WHAT THE TASK REQUIRES: Look in the material below for the line with "### Report errors" and the line with "### Check out our Most Wanted List", then set down exactly those two lines and all lines between, nothing more.
-- SUPPLIED ENTRIES follows --
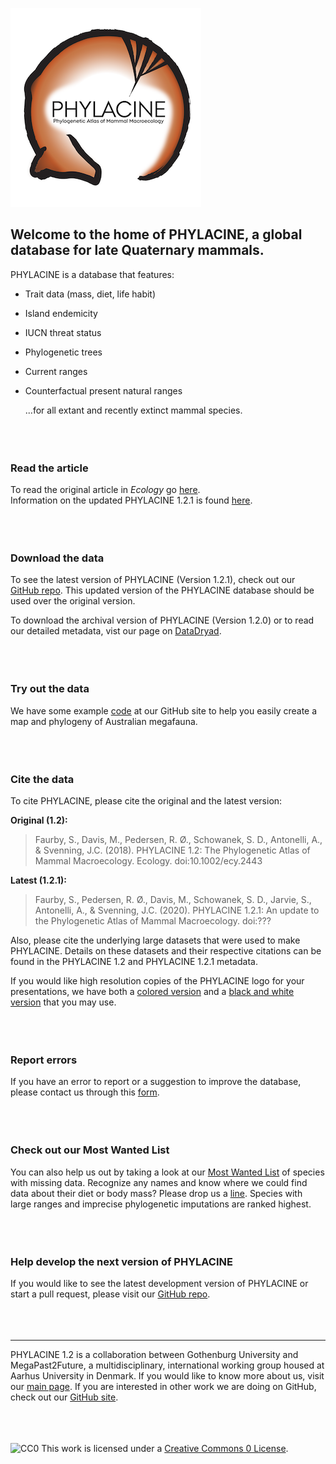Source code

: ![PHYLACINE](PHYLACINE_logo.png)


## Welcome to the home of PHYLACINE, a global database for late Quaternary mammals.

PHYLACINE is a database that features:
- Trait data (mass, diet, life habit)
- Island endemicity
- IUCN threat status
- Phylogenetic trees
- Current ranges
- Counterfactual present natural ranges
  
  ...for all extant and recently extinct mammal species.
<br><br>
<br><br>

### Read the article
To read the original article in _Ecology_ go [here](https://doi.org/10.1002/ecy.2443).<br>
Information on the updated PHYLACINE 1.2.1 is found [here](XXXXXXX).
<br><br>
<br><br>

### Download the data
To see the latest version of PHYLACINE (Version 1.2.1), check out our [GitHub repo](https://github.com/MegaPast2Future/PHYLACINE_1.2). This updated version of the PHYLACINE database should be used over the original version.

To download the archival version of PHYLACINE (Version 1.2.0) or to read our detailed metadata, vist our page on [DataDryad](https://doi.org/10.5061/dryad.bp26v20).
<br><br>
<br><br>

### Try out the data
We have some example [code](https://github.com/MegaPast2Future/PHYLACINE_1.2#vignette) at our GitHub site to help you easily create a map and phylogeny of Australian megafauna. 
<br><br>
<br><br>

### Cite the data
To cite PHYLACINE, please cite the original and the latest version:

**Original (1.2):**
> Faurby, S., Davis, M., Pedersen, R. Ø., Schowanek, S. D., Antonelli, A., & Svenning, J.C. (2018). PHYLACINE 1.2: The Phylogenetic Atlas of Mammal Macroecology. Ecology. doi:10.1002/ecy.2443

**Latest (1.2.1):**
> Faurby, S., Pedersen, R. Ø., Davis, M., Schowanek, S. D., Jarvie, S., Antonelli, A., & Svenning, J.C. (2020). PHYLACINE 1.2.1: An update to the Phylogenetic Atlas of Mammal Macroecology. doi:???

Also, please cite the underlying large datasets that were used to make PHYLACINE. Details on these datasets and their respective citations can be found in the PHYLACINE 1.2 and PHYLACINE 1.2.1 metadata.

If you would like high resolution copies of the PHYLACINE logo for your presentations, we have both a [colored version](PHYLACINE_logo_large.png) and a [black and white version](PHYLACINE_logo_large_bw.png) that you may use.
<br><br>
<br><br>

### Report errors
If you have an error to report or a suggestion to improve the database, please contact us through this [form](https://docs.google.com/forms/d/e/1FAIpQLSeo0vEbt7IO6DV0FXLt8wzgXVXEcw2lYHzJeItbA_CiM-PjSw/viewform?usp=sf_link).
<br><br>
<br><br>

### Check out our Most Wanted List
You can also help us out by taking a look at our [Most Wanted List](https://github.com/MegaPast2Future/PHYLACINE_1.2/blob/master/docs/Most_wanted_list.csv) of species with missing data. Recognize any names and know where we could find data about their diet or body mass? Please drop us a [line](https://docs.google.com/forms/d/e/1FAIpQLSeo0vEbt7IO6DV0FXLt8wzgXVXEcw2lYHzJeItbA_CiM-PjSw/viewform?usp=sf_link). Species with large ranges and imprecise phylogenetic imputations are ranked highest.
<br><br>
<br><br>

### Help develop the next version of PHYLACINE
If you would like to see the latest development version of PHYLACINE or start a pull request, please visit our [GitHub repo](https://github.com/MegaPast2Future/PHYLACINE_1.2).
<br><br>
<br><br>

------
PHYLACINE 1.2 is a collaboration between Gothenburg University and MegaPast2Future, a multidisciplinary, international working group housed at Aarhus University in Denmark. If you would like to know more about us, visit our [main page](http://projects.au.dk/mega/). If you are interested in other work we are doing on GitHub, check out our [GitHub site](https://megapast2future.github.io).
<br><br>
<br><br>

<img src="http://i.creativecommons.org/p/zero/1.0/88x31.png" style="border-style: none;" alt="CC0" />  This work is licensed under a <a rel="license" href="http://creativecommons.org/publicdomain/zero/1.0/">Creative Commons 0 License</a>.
-- SUPPLIED ENTRIES concluded --
-- SUPPLIED ENTRIES follows --
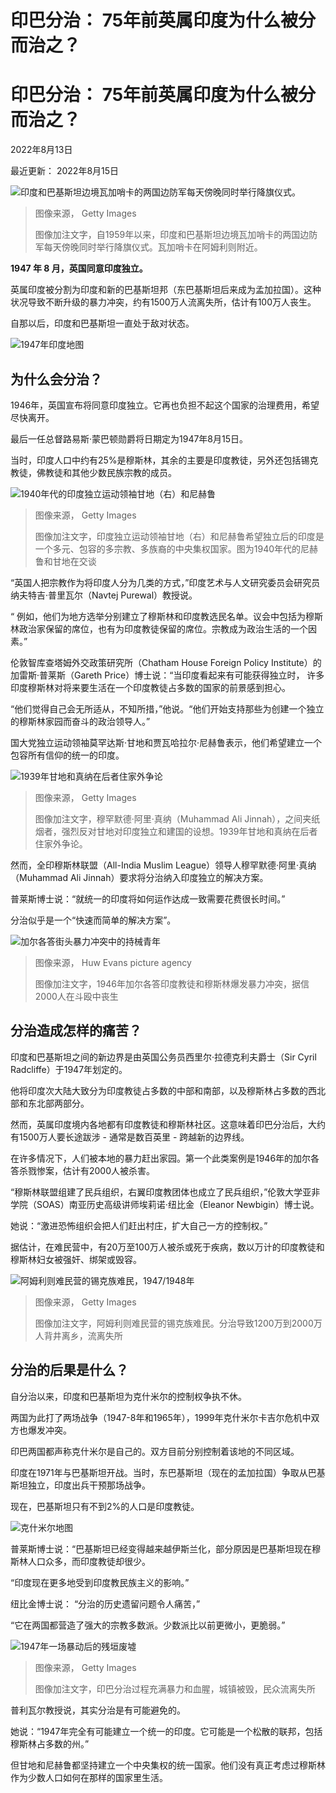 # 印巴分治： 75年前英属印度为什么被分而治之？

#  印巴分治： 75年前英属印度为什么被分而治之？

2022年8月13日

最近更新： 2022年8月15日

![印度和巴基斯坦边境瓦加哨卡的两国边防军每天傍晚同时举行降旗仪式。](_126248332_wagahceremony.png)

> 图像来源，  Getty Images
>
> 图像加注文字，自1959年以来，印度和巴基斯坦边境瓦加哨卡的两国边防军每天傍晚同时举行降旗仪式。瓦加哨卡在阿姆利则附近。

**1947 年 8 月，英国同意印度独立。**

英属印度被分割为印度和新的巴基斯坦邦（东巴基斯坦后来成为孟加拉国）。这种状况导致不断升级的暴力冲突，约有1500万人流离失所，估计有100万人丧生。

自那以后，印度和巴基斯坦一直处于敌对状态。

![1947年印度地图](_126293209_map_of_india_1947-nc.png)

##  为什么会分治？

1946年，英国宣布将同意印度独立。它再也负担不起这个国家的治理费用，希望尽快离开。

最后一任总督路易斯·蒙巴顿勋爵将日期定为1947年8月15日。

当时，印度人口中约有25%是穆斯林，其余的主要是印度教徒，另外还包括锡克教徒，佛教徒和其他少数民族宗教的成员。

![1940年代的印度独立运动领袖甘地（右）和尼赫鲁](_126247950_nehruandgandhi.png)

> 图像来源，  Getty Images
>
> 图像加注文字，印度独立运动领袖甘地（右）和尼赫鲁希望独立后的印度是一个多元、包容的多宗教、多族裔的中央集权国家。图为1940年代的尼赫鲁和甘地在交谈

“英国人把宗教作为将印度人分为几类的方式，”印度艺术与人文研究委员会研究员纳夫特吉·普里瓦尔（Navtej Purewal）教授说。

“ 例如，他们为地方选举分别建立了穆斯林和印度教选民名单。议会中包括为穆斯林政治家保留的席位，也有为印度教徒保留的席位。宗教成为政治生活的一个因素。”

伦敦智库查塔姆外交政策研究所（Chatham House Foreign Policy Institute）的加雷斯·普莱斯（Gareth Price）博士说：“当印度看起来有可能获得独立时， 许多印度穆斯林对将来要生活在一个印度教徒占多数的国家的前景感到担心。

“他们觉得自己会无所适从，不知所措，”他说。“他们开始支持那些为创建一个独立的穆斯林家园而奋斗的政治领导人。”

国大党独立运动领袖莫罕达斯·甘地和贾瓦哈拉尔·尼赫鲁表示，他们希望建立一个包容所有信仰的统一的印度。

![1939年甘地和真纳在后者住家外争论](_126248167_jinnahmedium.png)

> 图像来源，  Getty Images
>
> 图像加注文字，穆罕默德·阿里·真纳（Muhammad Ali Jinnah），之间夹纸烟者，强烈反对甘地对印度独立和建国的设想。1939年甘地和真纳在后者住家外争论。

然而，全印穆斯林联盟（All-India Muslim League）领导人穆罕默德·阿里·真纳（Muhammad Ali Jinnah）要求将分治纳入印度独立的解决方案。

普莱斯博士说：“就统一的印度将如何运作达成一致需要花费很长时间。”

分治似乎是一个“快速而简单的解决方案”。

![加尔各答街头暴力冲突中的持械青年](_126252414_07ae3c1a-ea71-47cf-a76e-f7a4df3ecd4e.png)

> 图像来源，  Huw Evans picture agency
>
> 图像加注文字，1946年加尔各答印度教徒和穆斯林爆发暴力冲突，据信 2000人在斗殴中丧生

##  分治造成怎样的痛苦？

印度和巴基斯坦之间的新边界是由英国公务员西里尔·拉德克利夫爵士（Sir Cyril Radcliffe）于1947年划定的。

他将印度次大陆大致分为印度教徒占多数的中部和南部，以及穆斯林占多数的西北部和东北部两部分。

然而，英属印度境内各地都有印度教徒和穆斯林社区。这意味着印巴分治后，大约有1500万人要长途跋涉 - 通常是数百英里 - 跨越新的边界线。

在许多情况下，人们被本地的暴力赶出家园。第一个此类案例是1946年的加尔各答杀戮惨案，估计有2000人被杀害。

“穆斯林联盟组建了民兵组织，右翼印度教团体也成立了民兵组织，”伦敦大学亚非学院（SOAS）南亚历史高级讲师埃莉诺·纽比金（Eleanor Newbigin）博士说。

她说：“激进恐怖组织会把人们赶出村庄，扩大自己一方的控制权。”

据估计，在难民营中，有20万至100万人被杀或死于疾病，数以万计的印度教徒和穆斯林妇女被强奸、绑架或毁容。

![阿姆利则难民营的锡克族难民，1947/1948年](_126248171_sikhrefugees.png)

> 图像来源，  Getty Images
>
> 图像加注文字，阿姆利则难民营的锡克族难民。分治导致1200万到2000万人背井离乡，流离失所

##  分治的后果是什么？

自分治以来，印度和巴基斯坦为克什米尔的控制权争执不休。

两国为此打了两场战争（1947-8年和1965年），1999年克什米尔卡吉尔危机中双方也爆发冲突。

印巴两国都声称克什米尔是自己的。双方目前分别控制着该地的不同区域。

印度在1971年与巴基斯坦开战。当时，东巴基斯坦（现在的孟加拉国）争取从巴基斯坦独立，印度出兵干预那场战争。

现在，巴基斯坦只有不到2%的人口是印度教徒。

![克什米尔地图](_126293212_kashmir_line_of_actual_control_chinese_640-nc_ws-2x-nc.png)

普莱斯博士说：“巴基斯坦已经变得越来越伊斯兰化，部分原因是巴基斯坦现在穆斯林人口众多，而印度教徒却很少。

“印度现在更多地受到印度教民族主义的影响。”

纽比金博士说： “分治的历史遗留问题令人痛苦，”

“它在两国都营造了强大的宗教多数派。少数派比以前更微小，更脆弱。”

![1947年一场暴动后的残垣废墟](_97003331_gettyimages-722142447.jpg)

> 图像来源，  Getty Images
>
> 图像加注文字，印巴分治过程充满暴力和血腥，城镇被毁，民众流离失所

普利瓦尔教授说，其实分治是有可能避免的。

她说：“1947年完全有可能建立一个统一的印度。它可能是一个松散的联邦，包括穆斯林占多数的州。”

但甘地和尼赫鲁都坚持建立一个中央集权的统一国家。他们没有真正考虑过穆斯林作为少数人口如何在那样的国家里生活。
-- SUPPLIED ENTRIES concluded --
-- SUPPLIED ENTRIES follows --
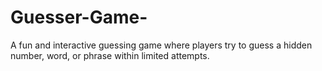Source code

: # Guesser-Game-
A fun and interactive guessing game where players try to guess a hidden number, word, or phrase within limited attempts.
-- SUPPLIED ENTRIES concluded --
SOLUTION TO THIS EXERCISE:
### Report errors
If you have an error to report or a suggestion to improve the database, please contact us through this [form](https://docs.google.com/forms/d/e/1FAIpQLSeo0vEbt7IO6DV0FXLt8wzgXVXEcw2lYHzJeItbA_CiM-PjSw/viewform?usp=sf_link).
<br><br>
<br><br>

### Check out our Most Wanted List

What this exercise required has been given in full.